Add unified training benchmark dispatcher and RL adapters (benchmark refactor, Part 3/5) by AntoineRichard · Pull Request #6199 · isaac-sim/IsaacLab

AntoineRichard · 2026-06-16T07:45:06Z

Description

Part 3 of 5 of the benchmark refactor series — the unified training dispatcher + RL adapters.

Stacked on Parts 1–2 (#6197, #6198). The diff against develop below also includes Parts 1–2 until they merge. For the incremental Part 3 changes only, view:
AntoineRichard/IsaacLab@antoiner/benchmark-runtime-startup...antoiner/benchmark-training

Series: Part 1/5 core (#6197) → Part 2/5 runtime + startup (#6198) → Part 3/5 training (this PR) → Part 4/5 play (#6201) → Part 5/5 cleanup.

This PR is purely additive — it adds training.py and the per-backend adapters alongside the existing benchmark_rsl_rl.py / benchmark_rlgames.py / run_training_benchmarks.sh, which keep working unchanged. Removal of the legacy scripts and utils.py is deferred to Part 5/5.

Adds:

scripts/benchmarks/training.py — dispatcher selecting the RL library with --rl_library {rsl_rl, rl_games, skrl, sb3} (mirrors scripts/reinforcement_learning/train.py).
Per-backend adapters (rsl_rl/bench_rsl_rl.py, rl_games/bench_rl_games.py, skrl/bench_skrl.py, sb3/bench_sb3.py) that run real training under BenchmarkMonitor and emit a TrainingBundle via the shared core.
Smoke tests for all four backends.

Also repoints the shared early_stop.py at the core SuccessRateTracker. This is a behavior-preserving change: the public wrappers/observers/CLI helpers are unchanged, and the legacy benchmark_rsl_rl.py / benchmark_rlgames.py (which import only those preserved symbols) keep working against it.

Docs: updates the RL-training sections of the benchmarking / performance / warp-environments / visualization pages. (The 3.0 migration-guide "Benchmark Scripts" section, which documents the legacy-script removal, lands with Part 5/5.)

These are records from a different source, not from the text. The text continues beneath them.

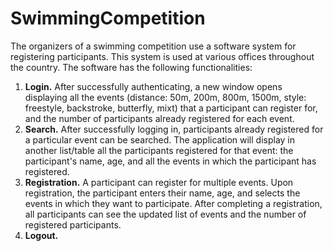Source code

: # SwimmingCompetition
The organizers of a swimming competition use a software system for registering participants. This system is used at various offices throughout the country. The software has the following functionalities: 
1. **Login.** After successfully authenticating, a new window opens displaying all the events (distance: 50m, 200m, 800m, 1500m, style: freestyle, backstroke, butterfly, mixt) that a participant can register for, and the number of participants already registered for each event. 
2. **Search.** After successfully logging in, participants already registered for a particular event can be searched. The application will display in another list/table all the participants registered for that event: the participant's name, age, and all the events in which the participant has registered. 
3. **Registration.** A participant can register for multiple events. Upon registration, the participant enters their name, age, and selects the events in which they want to participate. After completing a registration, all participants can see the updated list of events and the number of registered participants. 
4. **Logout.**
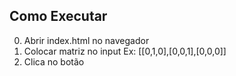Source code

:## Como Executar

0. Abrir index.html no navegador
1. Colocar matriz no input Ex: [[0,1,0],[0,0,1],[0,0,0]]
2. Clica no botão
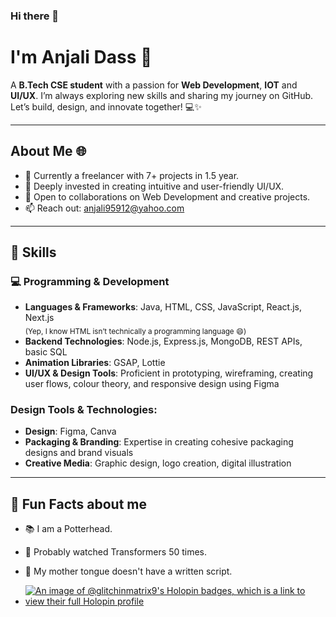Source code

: ### Hi there 👋
# I'm Anjali Dass 👀

A **B.Tech CSE student** with a passion for **Web Development**, **IOT** and **UI/UX**. I’m always exploring new skills and sharing my journey on GitHub. Let’s build, design, and innovate together! 💻✨

---

## About Me 🌐
- 🔭 Currently a freelancer with 7+ projects in 1.5 year.
- 🌱 Deeply invested in creating intuitive and user-friendly UI/UX.
- 👯 Open to collaborations on Web Development and creative projects.
- 📫 Reach out: [anjali95912@yahoo.com](mailto:anjali95912@yahoo.com)

---

## 🚀 Skills

### 💻 Programming & Development
- **Languages & Frameworks**: Java, HTML, CSS, JavaScript, React.js, Next.js  
  <sub>(Yep, I know HTML isn’t technically a programming language 😄)</sub>
- **Backend Technologies**: Node.js, Express.js, MongoDB, REST APIs, basic SQL  
- **Animation Libraries**: GSAP, Lottie  
- **UI/UX & Design Tools**: Proficient in prototyping, wireframing, creating user flows, colour theory, and responsive design using Figma


### Design Tools & Technologies:
- **Design**: Figma, Canva
- **Packaging & Branding**: Expertise in creating cohesive packaging designs and brand visuals
- **Creative Media**: Graphic design, logo creation, digital illustration

---

## 🌟 Fun Facts about me 

- 📚 I am a Potterhead.
- 🤑 Probably watched Transformers 50 times. 
- 🌈 My mother tongue doesn't have a written script.


- [![An image of @glitchinmatrix9's Holopin badges, which is a link to view their full Holopin profile](https://holopin.me/glitchinmatrix9)](https://holopin.io/@glitchinmatrix9)


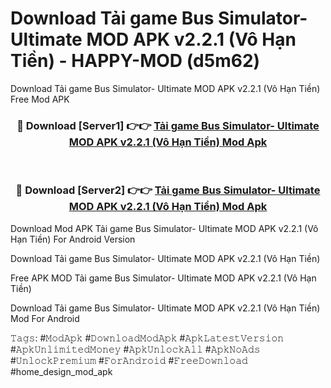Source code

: # Download Tải game Bus Simulator- Ultimate MOD APK v2.2.1 (Vô Hạn Tiền) - HAPPY-MOD (d5m62)
Download Tải game Bus Simulator- Ultimate MOD APK v2.2.1 (Vô Hạn Tiền) Free Mod APK

<div align="center">
<h3>🔴 Download [Server1] 👉👉 <a href="https://apkcomod.com?title=Tải_game_Bus_Simulator-_Ultimate_MOD_APK_v2.2.1_(Vô_Hạn_Tiền)">Tải game Bus Simulator- Ultimate MOD APK v2.2.1 (Vô Hạn Tiền) Mod Apk</a></h3><br>

<h3>🔴 Download [Server2] 👉👉 <a href="https://apkcomod.com?title=Tải_game_Bus_Simulator-_Ultimate_MOD_APK_v2.2.1_(Vô_Hạn_Tiền)">Tải game Bus Simulator- Ultimate MOD APK v2.2.1 (Vô Hạn Tiền) Mod Apk</a></h3>
</div>


Download Mod APK Tải game Bus Simulator- Ultimate MOD APK v2.2.1 (Vô Hạn Tiền) For Android Version

Download Tải game Bus Simulator- Ultimate MOD APK v2.2.1 (Vô Hạn Tiền) 

Free APK MOD Tải game Bus Simulator- Ultimate MOD APK v2.2.1 (Vô Hạn Tiền) 

Download Tải game Bus Simulator- Ultimate MOD APK v2.2.1 (Vô Hạn Tiền) Mod For Android

𝚃𝚊𝚐𝚜: #𝙼𝚘𝚍𝙰𝚙𝚔 #𝙳𝚘𝚠𝚗𝚕𝚘𝚊𝚍𝙼𝚘𝚍𝙰𝚙𝚔 #𝙰𝚙𝚔𝙻𝚊𝚝𝚎𝚜𝚝𝚅𝚎𝚛𝚜𝚒𝚘𝚗 #𝙰𝚙𝚔𝚄𝚗𝚕𝚒𝚖𝚒𝚝𝚎𝚍𝙼𝚘𝚗𝚎𝚢 #𝙰𝚙𝚔𝚄𝚗𝚕𝚘𝚌𝚔𝙰𝚕𝚕 #𝙰𝚙𝚔𝙽𝚘𝙰𝚍𝚜 #𝚄𝚗𝚕𝚘𝚌𝚔𝙿𝚛𝚎𝚖𝚒𝚞𝚖 #𝙵𝚘𝚛𝙰𝚗𝚍𝚛𝚘𝚒𝚍 #𝙵𝚛𝚎𝚎𝙳𝚘𝚠𝚗𝚕𝚘𝚊𝚍 #home_design_mod_apk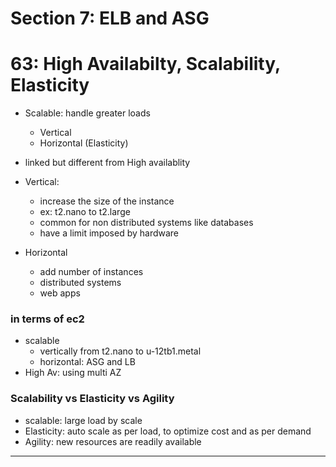 # Section 7: ELB and ASG

# 63: High Availabilty, Scalability, Elasticity
- Scalable: handle greater loads
  - Vertical
  - Horizontal (Elasticity)
- linked but different from High availablity

- Vertical:
  - increase the size of the instance
  - ex: t2.nano to t2.large
  - common for non distributed systems like databases
  - have a limit imposed by hardware

- Horizontal
  - add number of instances
  - distributed systems
  - web apps

### in terms of ec2
- scalable
  - vertically from t2.nano to u-12tb1.metal
  - horizontal: ASG and LB
- High Av: using multi AZ

### Scalability vs Elasticity vs Agility
- scalable: large load by scale
- Elasticity: auto scale as per load, to optimize cost and as per demand
- Agility: new resources are readily available

---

Validated on develop (Newton/MJWarp): all four training smokes pass (rsl_rl / skrl / sb3 at 16 envs, rl_games at 512).

Fixes # (n/a)

Type of change

New feature (non-breaking change which adds functionality)

Checklist

I have read and understood the contribution guidelines
I have run the pre-commit checks with ./isaaclab.sh --format
I have made corresponding changes to the documentation
My changes generate no new warnings
I have added tests that prove my fix is effective or that my feature works
I have added a changelog fragment under source/<pkg>/changelog.d/ for every touched package
I have added my name to the CONTRIBUTORS.md or my name already exists there

greptile-apps · 2026-06-16T12:41:00Z

Greptile Summary

Part 3 of the benchmark refactor series adds a unified training.py dispatcher and four per-library RL adapters (rsl_rl, rl_games, skrl, sb3), each running real training under BenchmarkMonitor and emitting a typed TrainingBundle JSON via the new schema backend. It also refactors early_stop.py to reuse SuccessRateTracker from the shared core and removes the superseded monolithic benchmark scripts.

New dispatcher + adapters: training.py selects the RL library via --rl_library and delegates to <backend>/bench_<backend>.py; each adapter captures per-iteration timing/reward/episode-length independently of TensorBoard where possible.
Core library changes: BaseIsaacLabBenchmark now accepts a list of backend types, gains attach_bundle(), and dispatches to each backend's finalize() with suffix-disambiguated filenames.
Test coverage: Four subprocess smoke tests validate end-to-end bundle emission; _find_bundle is copy-pasted identically into all four smoke test files and could be consolidated in conftest.py.

Confidence Score: 4/5

The dispatcher and all four RL adapters work correctly end-to-end; the only issues are localized quality concerns in the skrl adapter and duplicated test helpers.

The skrl adapter has two concerns that would silently drop metrics if skrl internals change, but neither causes a crash or data corruption. All other adapters are clean.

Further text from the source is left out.